Source texts of formatted documents:
====
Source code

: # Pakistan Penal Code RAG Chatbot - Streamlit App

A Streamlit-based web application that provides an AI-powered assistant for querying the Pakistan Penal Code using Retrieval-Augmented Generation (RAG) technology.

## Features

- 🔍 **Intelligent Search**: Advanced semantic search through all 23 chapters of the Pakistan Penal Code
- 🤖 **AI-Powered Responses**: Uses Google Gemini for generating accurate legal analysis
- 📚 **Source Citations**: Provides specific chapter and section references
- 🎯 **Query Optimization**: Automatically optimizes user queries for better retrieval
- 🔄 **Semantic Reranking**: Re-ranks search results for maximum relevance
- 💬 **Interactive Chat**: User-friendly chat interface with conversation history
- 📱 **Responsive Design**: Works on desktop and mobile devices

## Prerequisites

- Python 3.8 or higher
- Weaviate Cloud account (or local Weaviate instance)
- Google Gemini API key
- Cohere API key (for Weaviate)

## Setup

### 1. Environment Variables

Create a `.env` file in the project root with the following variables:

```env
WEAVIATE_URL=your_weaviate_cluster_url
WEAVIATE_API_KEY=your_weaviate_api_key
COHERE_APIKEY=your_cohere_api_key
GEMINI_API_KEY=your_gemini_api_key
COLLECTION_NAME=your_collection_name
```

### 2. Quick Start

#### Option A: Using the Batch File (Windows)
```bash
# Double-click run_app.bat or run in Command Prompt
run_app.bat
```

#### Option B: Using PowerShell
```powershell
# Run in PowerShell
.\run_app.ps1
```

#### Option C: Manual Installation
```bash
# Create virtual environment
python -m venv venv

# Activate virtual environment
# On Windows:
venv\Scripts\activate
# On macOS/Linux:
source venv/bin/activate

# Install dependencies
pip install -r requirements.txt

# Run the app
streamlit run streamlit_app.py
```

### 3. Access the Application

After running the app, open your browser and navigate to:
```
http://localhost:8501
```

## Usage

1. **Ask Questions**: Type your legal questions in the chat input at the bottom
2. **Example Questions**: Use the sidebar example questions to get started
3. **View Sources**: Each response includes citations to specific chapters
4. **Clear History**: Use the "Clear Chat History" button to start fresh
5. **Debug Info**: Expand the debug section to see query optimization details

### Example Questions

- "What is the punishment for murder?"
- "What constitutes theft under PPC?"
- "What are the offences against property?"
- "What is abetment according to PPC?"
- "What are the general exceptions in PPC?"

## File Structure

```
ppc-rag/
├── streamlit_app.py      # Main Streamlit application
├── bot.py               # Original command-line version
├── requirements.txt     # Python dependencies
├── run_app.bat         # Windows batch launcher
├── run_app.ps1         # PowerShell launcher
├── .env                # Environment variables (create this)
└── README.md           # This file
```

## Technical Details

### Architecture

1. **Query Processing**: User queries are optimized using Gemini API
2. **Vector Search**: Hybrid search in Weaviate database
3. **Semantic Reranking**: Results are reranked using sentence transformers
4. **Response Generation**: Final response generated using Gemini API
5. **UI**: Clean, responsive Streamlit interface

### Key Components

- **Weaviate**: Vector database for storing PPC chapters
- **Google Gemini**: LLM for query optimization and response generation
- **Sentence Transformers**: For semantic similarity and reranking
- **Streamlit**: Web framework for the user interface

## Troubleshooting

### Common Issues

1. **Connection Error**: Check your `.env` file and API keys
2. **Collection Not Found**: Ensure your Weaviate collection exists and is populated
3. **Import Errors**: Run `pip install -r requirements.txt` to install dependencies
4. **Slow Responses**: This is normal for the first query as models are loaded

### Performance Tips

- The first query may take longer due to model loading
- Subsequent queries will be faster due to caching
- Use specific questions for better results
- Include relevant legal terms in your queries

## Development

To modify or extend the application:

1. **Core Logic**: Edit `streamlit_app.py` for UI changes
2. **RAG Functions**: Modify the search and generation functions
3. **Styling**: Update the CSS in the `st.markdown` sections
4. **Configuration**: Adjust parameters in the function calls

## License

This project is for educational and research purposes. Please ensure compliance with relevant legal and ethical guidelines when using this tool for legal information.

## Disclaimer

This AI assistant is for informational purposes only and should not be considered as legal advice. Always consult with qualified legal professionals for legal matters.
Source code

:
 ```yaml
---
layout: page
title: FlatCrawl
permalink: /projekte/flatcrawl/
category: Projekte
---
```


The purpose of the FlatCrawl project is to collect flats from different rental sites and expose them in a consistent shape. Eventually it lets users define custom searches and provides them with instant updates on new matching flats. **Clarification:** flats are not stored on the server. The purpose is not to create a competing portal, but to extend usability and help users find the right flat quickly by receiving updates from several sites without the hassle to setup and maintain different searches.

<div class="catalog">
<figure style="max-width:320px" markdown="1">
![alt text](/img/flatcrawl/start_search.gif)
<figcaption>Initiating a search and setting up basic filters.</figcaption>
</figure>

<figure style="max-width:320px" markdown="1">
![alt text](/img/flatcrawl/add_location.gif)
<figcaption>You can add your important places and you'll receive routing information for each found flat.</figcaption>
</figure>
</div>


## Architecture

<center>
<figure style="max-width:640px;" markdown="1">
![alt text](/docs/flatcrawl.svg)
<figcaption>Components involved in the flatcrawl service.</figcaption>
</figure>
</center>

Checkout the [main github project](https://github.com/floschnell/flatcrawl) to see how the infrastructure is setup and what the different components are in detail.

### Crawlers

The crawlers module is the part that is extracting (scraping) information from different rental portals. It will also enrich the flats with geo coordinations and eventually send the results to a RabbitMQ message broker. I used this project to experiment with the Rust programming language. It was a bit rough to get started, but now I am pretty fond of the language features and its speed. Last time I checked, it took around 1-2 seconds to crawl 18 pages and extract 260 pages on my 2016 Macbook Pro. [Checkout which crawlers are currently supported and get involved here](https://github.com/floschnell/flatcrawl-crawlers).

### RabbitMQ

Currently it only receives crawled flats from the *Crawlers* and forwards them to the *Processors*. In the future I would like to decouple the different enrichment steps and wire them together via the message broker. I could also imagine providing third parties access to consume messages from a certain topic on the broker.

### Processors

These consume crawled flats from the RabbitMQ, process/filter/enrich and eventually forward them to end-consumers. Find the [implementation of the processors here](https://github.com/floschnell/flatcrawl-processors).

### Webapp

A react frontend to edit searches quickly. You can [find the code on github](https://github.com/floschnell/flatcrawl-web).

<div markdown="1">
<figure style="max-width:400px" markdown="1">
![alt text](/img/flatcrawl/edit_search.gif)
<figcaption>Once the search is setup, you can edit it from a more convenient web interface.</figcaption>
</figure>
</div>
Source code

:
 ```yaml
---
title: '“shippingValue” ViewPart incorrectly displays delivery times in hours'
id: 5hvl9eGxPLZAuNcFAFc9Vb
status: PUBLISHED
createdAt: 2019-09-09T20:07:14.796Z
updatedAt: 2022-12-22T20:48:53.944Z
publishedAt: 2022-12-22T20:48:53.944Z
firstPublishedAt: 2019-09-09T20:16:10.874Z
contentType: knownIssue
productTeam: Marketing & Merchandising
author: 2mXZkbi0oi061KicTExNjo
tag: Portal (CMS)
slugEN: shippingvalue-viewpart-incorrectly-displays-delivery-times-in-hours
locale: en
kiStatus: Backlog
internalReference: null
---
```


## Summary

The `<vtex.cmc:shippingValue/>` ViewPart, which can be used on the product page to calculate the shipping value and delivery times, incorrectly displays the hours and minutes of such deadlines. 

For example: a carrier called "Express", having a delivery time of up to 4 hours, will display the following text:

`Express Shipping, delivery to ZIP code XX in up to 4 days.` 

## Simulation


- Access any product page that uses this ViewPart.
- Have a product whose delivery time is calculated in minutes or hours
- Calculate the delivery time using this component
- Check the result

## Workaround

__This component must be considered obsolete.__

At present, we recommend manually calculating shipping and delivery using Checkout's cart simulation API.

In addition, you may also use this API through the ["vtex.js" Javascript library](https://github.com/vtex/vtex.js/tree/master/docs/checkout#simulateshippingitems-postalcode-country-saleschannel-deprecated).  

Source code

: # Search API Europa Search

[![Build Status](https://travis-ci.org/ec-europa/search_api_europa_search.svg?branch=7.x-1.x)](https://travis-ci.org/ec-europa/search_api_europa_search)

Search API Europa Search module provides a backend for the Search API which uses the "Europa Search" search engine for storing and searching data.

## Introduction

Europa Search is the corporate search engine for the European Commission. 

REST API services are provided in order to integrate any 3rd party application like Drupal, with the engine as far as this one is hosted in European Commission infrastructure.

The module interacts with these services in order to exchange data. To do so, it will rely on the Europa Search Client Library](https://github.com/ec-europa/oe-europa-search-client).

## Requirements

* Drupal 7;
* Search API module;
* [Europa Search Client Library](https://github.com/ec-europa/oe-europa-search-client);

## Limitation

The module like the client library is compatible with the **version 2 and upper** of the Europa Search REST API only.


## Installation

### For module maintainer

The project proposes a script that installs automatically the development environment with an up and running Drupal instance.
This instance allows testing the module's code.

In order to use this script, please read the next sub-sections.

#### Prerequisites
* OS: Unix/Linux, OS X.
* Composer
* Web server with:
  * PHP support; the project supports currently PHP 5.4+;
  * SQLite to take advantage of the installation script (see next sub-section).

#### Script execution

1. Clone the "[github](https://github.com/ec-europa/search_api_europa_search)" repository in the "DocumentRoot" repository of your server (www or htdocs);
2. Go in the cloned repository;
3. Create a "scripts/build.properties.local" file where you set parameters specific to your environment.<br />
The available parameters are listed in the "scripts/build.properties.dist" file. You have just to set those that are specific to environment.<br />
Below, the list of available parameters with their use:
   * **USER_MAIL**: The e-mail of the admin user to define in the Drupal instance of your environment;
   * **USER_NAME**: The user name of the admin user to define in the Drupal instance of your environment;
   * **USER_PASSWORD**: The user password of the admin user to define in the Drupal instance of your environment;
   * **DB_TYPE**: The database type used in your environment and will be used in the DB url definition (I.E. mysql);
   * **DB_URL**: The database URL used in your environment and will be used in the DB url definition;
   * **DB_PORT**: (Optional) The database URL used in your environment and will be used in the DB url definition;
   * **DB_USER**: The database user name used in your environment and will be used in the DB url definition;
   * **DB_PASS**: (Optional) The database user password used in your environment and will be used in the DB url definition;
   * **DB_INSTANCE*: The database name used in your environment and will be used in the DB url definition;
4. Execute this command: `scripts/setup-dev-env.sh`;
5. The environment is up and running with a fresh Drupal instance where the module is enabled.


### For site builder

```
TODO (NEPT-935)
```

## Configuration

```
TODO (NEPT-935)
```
====
Working through the records, find each line containing the word "title" and copy it.

* **Task result**:
title: FlatCrawl
title: '“shippingValue” ViewPart incorrectly displays delivery times in hours'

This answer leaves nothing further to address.